=== Begin Enclosure ===

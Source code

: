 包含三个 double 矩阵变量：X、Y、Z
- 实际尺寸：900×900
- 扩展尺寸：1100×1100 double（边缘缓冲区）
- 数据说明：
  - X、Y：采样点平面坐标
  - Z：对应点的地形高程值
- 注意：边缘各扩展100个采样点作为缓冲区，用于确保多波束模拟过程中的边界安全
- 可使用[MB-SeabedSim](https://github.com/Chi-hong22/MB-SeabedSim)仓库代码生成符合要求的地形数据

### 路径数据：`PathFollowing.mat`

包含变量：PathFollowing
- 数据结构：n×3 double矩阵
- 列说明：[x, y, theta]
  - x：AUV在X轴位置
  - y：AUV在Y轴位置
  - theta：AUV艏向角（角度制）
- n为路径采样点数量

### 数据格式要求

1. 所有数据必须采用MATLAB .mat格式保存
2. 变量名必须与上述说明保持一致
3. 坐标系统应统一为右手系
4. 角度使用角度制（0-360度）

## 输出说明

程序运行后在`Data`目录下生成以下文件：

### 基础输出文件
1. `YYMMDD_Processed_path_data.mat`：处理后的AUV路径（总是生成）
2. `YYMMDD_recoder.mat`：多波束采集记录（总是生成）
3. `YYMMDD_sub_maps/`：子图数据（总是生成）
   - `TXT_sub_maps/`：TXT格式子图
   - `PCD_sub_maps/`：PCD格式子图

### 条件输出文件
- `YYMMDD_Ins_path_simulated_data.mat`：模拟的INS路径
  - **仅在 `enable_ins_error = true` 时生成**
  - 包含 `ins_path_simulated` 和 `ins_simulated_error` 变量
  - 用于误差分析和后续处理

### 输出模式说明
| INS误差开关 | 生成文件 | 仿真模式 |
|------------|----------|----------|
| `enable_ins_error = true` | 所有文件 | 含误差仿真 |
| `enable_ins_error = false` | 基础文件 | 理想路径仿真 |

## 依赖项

=== End Enclosure ===

**TASK ITEM**
Retype the material above, line by line, exactly.

**RESULT BELOW**
Source code

: 包含三个 double 矩阵变量：X、Y、Z
- 实际尺寸：900×900
- 扩展尺寸：1100×1100 double（边缘缓冲区）
- 数据说明：
  - X、Y：采样点平面坐标
  - Z：对应点的地形高程值
- 注意：边缘各扩展100个采样点作为缓冲区，用于确保多波束模拟过程中的边界安全
- 可使用[MB-SeabedSim](https://github.com/Chi-hong22/MB-SeabedSim)仓库代码生成符合要求的地形数据

### 路径数据：`PathFollowing.mat`

包含变量：PathFollowing
- 数据结构：n×3 double矩阵
- 列说明：[x, y, theta]
  - x：AUV在X轴位置
  - y：AUV在Y轴位置
  - theta：AUV艏向角（角度制）
- n为路径采样点数量

### 数据格式要求

1. 所有数据必须采用MATLAB .mat格式保存
2. 变量名必须与上述说明保持一致
3. 坐标系统应统一为右手系
4. 角度使用角度制（0-360度）

## 输出说明

程序运行后在`Data`目录下生成以下文件：

### 基础输出文件
1. `YYMMDD_Processed_path_data.mat`：处理后的AUV路径（总是生成）
2. `YYMMDD_recoder.mat`：多波束采集记录（总是生成）
3. `YYMMDD_sub_maps/`：子图数据（总是生成）
   - `TXT_sub_maps/`：TXT格式子图
   - `PCD_sub_maps/`：PCD格式子图

### 条件输出文件
- `YYMMDD_Ins_path_simulated_data.mat`：模拟的INS路径
  - **仅在 `enable_ins_error = true` 时生成**
  - 包含 `ins_path_simulated` 和 `ins_simulated_error` 变量
  - 用于误差分析和后续处理

### 输出模式说明
| INS误差开关 | 生成文件 | 仿真模式 |
|------------|----------|----------|
| `enable_ins_error = true` | 所有文件 | 含误差仿真 |
| `enable_ins_error = false` | 基础文件 | 理想路径仿真 |

## 依赖项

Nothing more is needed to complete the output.